In studying the novel The Story of Tom Brennan, the VCAL literacy class has seen a life plunged into darkness when young man Daniel Brennan, driving drunk and reckless, kills two close friends and leaves his cousin a quadriplegic. It’s a grim story of the gloom that envelops not only Dan, who ends up in jail, but also his brother Tom and the rest of his family when their small town turns against them.
The life altering effects of dangerous risk-taking behaviour got us thinking and the Dialogue in the Dark workshop gave us the perfect opportunity to safely experience a life changing disability.

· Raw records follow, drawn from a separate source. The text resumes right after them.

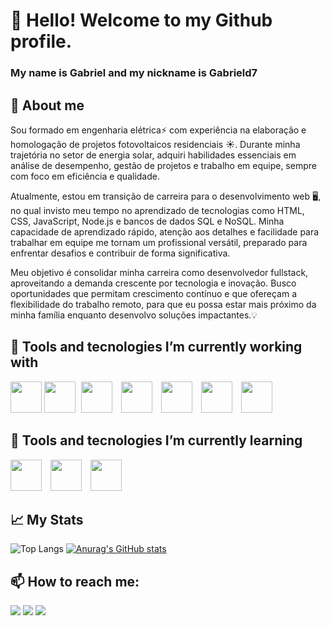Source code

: # 👋 Hello! Welcome to my Github profile.
### My name is Gabriel and my nickname is Gabrield7

## 💬 About me

Sou formado em engenharia elétrica⚡ com experiência na elaboração e homologação de projetos fotovoltaicos residenciais ☀️. Durante minha trajetória no setor de energia solar, adquiri habilidades essenciais em análise de desempenho, gestão de projetos e trabalho em equipe, sempre com foco em eficiência e qualidade.

Atualmente, estou em transição de carreira para o desenvolvimento web 🖥️, no qual invisto meu tempo no aprendizado de tecnologias como HTML, CSS, JavaScript, Node.js e bancos de dados SQL e NoSQL. Minha capacidade de aprendizado rápido, atenção aos detalhes e facilidade para trabalhar em equipe me tornam um profissional versátil, preparado para enfrentar desafios e contribuir de forma significativa.

Meu objetivo é consolidar minha carreira como desenvolvedor fullstack, aproveitando a demanda crescente por tecnologia e inovação. Busco oportunidades que permitam crescimento contínuo e que ofereçam a flexibilidade do trabalho remoto, para que eu possa estar mais próximo da minha família enquanto desenvolvo soluções impactantes.💡


## 🔭 Tools and tecnologies I’m currently working with

<link rel="stylesheet" type='text/css' href="https://cdn.jsdelivr.net/gh/devicons/devicon@latest/devicon.min.css" />

<link rel="stylesheet" type='text/css' href="https://cdn.jsdelivr.net/gh/devicons/devicon@latest/devicon.min.css" />

<img src="https://cdn.jsdelivr.net/gh/devicons/devicon@latest/icons/html5/html5-plain-wordmark.svg" height=50 style="margin-right: 0px; display: inline-block;">
<img src="https://cdn.jsdelivr.net/gh/devicons/devicon@latest/icons/css3/css3-plain-wordmark.svg" height=50 style="margin-right: 5px; display: inline-block;">
<img src="https://cdn.jsdelivr.net/gh/devicons/devicon@latest/icons/javascript/javascript-plain.svg" height=50 style="margin-right: 10px; display: inline-block;">
<img src="https://cdn.jsdelivr.net/gh/devicons/devicon@latest/icons/git/git-plain-wordmark.svg" height=50 style="margin-right: 10px; display: inline-block;">
<img src="https://cdn.jsdelivr.net/gh/devicons/devicon@latest/icons/github/github-original-wordmark.svg" height=50 style="margin-right: 10px; display: inline-block;">
<img src="https://cdn.jsdelivr.net/gh/devicons/devicon@latest/icons/nodejs/nodejs-plain-wordmark.svg" height=50 style="margin-right: 10px; display: inline-block;">
<img src="https://cdn.jsdelivr.net/gh/devicons/devicon@latest/icons/mongodb/mongodb-plain-wordmark.svg" height=50 style="display: inline-block;">



## 🌱 Tools and tecnologies I’m currently learning
<img src="https://cdn.jsdelivr.net/gh/devicons/devicon@latest/icons/docker/docker-plain-wordmark.svg" height=50 style="margin-right: 10px;">
<img src="https://cdn.jsdelivr.net/gh/devicons/devicon@latest/icons/react/react-original-wordmark.svg" height=50 style="margin-right: 10px;">
<img src="https://cdn.jsdelivr.net/gh/devicons/devicon@latest/icons/postgresql/postgresql-plain-wordmark.svg" height=50 style="margin-right: 10px;">
          

## 📈 My Stats

![Top Langs](https://github-readme-stats.vercel.app/api/top-langs/?username=Gabrield7&layout=compact)
[![Anurag's GitHub stats](https://github-readme-stats.vercel.app/api?username=Gabrield7)](https://github.com/anuraghazra/github-readme-stats)


## 📫 How to reach me:

<div>
<a href="https://www.linkedin.com/in/gabriel-dln/" target="_blank"><img loading="lazy" src="https://img.shields.io/badge/-LinkedIn-%230077B5?style=for-the-badge&logo=linkedin&logoColor=white" target="_blank"></a>   
<a href = "gabrieldantas503@gmail.com"><img loading="lazy" src="https://img.shields.io/badge/Gmail-D14836?style=for-the-badge&logo=gmail&logoColor=white" target="_blank"></a>
<a href="https://www.instagram.com/_gab.dn/" target="_blank"><img loading="lazy" src="https://img.shields.io/badge/-Instagram-%23E4405F?style=for-the-badge&logo=instagram&logoColor=white" target="_blank"></a>
</div>
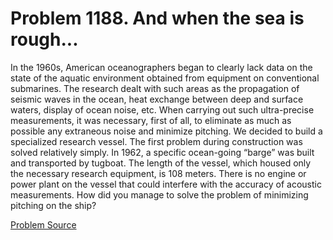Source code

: # Problem 1188. And when the sea is rough...

In the 1960s, American oceanographers began to clearly lack data on the state of the aquatic environment obtained from equipment on conventional submarines. The research dealt with such areas as the propagation of seismic waves in the ocean, heat exchange between deep and surface waters, display of ocean noise, etc. When carrying out such ultra-precise measurements, it was necessary, first of all, to eliminate as much as possible any extraneous noise and minimize pitching. We decided to build a specialized research vessel. The first problem during construction was solved relatively simply. In 1962, a specific ocean-going “barge” was built and transported by tugboat. The length of the vessel, which housed only the necessary research equipment, is 108 meters. There is no engine or power plant on the vessel that could interfere with the accuracy of acoustic measurements. How did you manage to solve the problem of minimizing pitching on the ship?

[Problem Source](https://www.trizland.ru/tasks/5639/)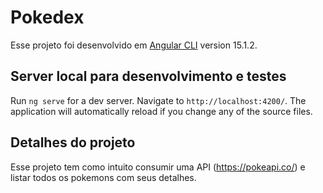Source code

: # Pokedex

Esse projeto foi desenvolvido em [Angular CLI](https://github.com/angular/angular-cli) version 15.1.2.

## Server local para desenvolvimento e testes

Run `ng serve` for a dev server. Navigate to `http://localhost:4200/`. The application will automatically reload if you change any of the source files.

## Detalhes do projeto

Esse projeto tem como intuito consumir uma API (https://pokeapi.co/)
e listar todos os pokemons com seus detalhes.



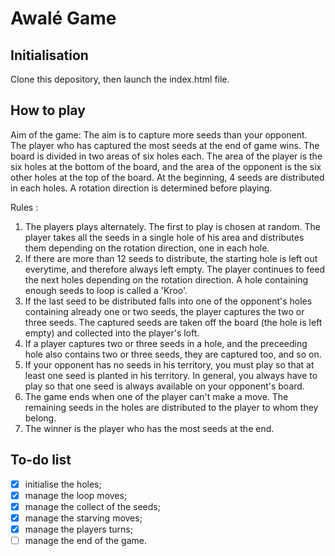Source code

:# Awalé Game
## Initialisation 

Clone this depository, then launch the index.html file.

## How to play

Aim of the game: The aim is to capture more seeds than your opponent. The player who has captured the most seeds at the end of game wins.
The board is divided in two areas of six holes each. The area of the player is the six holes at the bottom of the board, and the area of the opponent is the six other holes at the top of the board. 
At the beginning, 4 seeds are distributed in each holes.
A rotation direction is determined before playing.

Rules :
1. The players plays alternately. The first to play is chosen at random. The player takes all the seeds in a single hole of his area and distributes them depending on the rotation direction, one in each hole.
2. If there are more than 12 seeds to distribute, the starting hole is left out everytime, and therefore always left empty. The player continues to feed the next holes depending on the rotation direction. A hole containing enough seeds to loop is called a 'Kroo'. 
3. If the last seed to be distributed falls into one of the opponent's holes containing already one or two seeds, the player captures the two or three seeds. The captured seeds are taken off the board (the hole is left empty) and collected into the player's loft. 
4. If a player captures two or three seeds in a hole, and the preceeding hole also contains two or three seeds, they are captured too, and so on. 
5. If your opponent has no seeds in his territory, you must play so that at least one seed is planted in his territory. In general, you always have to play so that one seed is always available on your opponent's board.
6. The game ends when one of the player can't make a move. The remaining seeds in the holes are distributed to the player to whom they belong.
7. The winner is the player who has the most seeds at the end.

## To-do list 

- [x] initialise the holes;
- [x] manage the loop moves;
- [x] manage the collect of the seeds;
- [x] manage the starving moves;
- [x] manage the players turns;
- [ ] manage the end of the game.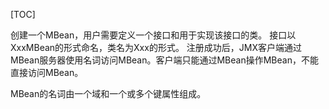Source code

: [TOC]

创建一个MBean，用户需要定义一个接口和用于实现该接口的类。
接口以XxxMBean的形式命名，类名为Xxx的形式。
注册成功后，JMX客户端通过MBean服务器使用名词访问MBean。客户端只能通过MBean操作MBean，不能直接访问MBean。

MBean的名词由一个域和一个或多个键属性组成。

The workshop began by having us remove our watches, phones, fitbits and any other light-emitting technology. The sense of discomfort began almost immediately as we handed these over. In small groups and with a blind guide, we moved into a low-lit transition room where we were kitted out with our walking cane. It would become our best friend as we were plunged into darkness for the next 80 minutes.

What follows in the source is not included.